Fiya asik bermain dengan mainan barunya bersama danil, mamah hana langsung pamit karena takut terlalu malam.
''Cepat sembuh yah sayang, nanti omah datang sama kalandra yah. '' ucap mamah hana dan fiya mengangguk.
Hanif mengantar mamah hana sampai luar ruangan dan hanif kembali masuk untuk merapihkan mainan fiya.
''Waktunya bobo sayang, mainannya besok lagi yah. '' ucap hanif dan fiya langsung mengangguk.
Hanif langsung menidurkan fiya dan tak lama fiya pun tertidur pulas, danil keluar dari kamar mandi dengan pakaian baru dan langsung duduk di sofa.

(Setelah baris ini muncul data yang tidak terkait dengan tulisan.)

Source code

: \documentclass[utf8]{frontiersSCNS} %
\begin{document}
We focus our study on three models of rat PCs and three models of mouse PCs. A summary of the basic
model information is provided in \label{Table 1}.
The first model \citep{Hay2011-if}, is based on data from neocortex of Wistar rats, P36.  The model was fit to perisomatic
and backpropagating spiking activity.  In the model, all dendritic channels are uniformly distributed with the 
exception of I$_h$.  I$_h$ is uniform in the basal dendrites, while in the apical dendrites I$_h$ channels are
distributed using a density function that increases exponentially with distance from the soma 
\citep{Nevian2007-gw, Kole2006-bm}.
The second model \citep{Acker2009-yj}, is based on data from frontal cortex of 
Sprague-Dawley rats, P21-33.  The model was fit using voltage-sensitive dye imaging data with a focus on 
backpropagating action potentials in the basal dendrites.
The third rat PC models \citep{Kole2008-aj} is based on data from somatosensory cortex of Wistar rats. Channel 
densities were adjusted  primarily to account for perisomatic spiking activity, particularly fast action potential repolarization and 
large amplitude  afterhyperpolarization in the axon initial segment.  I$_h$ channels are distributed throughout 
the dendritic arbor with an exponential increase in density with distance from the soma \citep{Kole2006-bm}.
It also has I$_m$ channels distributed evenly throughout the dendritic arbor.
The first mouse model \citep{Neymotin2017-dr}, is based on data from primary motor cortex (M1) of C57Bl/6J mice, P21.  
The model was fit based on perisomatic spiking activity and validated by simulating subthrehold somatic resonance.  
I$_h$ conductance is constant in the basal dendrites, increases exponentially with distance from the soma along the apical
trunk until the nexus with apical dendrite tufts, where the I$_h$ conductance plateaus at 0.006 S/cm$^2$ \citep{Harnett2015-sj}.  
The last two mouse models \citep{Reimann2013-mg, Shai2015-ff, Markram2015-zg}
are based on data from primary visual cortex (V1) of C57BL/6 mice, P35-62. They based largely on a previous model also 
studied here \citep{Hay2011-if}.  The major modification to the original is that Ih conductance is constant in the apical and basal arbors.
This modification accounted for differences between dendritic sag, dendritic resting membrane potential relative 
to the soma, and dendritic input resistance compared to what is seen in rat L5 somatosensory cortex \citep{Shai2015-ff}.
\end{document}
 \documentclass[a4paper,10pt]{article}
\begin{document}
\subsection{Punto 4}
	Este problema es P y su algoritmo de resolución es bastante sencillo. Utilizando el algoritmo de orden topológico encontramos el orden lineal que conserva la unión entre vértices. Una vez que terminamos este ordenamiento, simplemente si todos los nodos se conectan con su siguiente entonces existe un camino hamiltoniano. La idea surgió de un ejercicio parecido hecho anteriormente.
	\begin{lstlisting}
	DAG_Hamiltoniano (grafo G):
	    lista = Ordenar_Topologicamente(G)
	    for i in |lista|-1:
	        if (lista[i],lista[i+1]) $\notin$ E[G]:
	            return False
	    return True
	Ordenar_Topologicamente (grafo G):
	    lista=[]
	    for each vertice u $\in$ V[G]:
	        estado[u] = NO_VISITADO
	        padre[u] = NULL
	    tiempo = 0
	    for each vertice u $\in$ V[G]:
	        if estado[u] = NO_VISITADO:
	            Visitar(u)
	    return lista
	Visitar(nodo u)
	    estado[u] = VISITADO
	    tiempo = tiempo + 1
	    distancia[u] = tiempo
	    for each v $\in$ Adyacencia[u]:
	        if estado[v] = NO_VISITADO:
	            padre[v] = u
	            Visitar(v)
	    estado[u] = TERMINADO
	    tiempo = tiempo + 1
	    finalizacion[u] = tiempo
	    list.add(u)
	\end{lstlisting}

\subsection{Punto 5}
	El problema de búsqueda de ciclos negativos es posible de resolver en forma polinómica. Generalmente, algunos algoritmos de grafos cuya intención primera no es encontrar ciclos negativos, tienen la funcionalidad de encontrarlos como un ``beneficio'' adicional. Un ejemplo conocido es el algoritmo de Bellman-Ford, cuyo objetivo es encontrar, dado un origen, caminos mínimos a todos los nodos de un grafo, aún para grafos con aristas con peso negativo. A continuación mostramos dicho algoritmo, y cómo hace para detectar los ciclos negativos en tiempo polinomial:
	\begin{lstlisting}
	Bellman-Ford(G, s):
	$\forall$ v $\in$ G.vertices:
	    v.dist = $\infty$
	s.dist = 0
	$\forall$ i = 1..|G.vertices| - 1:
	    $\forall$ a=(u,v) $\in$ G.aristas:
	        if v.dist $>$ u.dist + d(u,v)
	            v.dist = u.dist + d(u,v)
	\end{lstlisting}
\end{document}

Hanif menyelimuti fiya dan duduk di sofa, hanif merasakan kantuknya karena semalaman kemarin hanif tidak tidur, karena fiya terjaga sepanjang malam.
Tak lama hanif pun tertidur, danil langsung membenarkan posisi hanif agar lebih nyaman.
''Selamat bobo sayang, semoga mimpi indah dan mas akan menjaga kamu. '' ucap danil setelah mencium kening hanif dan menyelimuti tubuh hanif.
.
.
.
.
.
.
__ADS_1
..............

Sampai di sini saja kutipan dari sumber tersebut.